Work to complete: Needed from the data below: all lines that contain the word "will".

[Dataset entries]
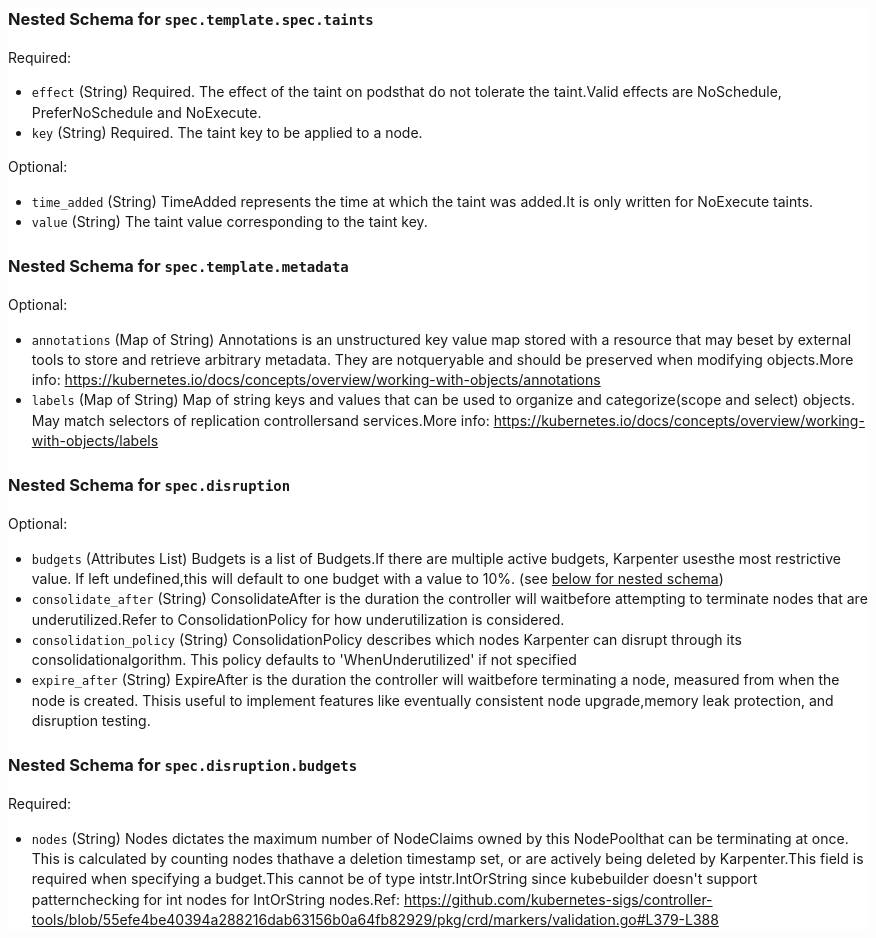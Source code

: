 
<a id="nestedatt--spec--template--spec--taints"></a>
### Nested Schema for `spec.template.spec.taints`

Required:

- `effect` (String) Required. The effect of the taint on podsthat do not tolerate the taint.Valid effects are NoSchedule, PreferNoSchedule and NoExecute.
- `key` (String) Required. The taint key to be applied to a node.

Optional:

- `time_added` (String) TimeAdded represents the time at which the taint was added.It is only written for NoExecute taints.
- `value` (String) The taint value corresponding to the taint key.



<a id="nestedatt--spec--template--metadata"></a>
### Nested Schema for `spec.template.metadata`

Optional:

- `annotations` (Map of String) Annotations is an unstructured key value map stored with a resource that may beset by external tools to store and retrieve arbitrary metadata. They are notqueryable and should be preserved when modifying objects.More info: https://kubernetes.io/docs/concepts/overview/working-with-objects/annotations
- `labels` (Map of String) Map of string keys and values that can be used to organize and categorize(scope and select) objects. May match selectors of replication controllersand services.More info: https://kubernetes.io/docs/concepts/overview/working-with-objects/labels



<a id="nestedatt--spec--disruption"></a>
### Nested Schema for `spec.disruption`

Optional:

- `budgets` (Attributes List) Budgets is a list of Budgets.If there are multiple active budgets, Karpenter usesthe most restrictive value. If left undefined,this will default to one budget with a value to 10%. (see [below for nested schema](#nestedatt--spec--disruption--budgets))
- `consolidate_after` (String) ConsolidateAfter is the duration the controller will waitbefore attempting to terminate nodes that are underutilized.Refer to ConsolidationPolicy for how underutilization is considered.
- `consolidation_policy` (String) ConsolidationPolicy describes which nodes Karpenter can disrupt through its consolidationalgorithm. This policy defaults to 'WhenUnderutilized' if not specified
- `expire_after` (String) ExpireAfter is the duration the controller will waitbefore terminating a node, measured from when the node is created. Thisis useful to implement features like eventually consistent node upgrade,memory leak protection, and disruption testing.

<a id="nestedatt--spec--disruption--budgets"></a>
### Nested Schema for `spec.disruption.budgets`

Required:

- `nodes` (String) Nodes dictates the maximum number of NodeClaims owned by this NodePoolthat can be terminating at once. This is calculated by counting nodes thathave a deletion timestamp set, or are actively being deleted by Karpenter.This field is required when specifying a budget.This cannot be of type intstr.IntOrString since kubebuilder doesn't support patternchecking for int nodes for IntOrString nodes.Ref: https://github.com/kubernetes-sigs/controller-tools/blob/55efe4be40394a288216dab63156b0a64fb82929/pkg/crd/markers/validation.go#L379-L388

Response for this exercise:
- `budgets` (Attributes List) Budgets is a list of Budgets.If there are multiple active budgets, Karpenter usesthe most restrictive value. If left undefined,this will default to one budget with a value to 10%. (see [below for nested schema](#nestedatt--spec--disruption--budgets))
- `consolidate_after` (String) ConsolidateAfter is the duration the controller will waitbefore attempting to terminate nodes that are underutilized.Refer to ConsolidationPolicy for how underutilization is considered.
- `expire_after` (String) ExpireAfter is the duration the controller will waitbefore terminating a node, measured from when the node is created. Thisis useful to implement features like eventually consistent node upgrade,memory leak protection, and disruption testing.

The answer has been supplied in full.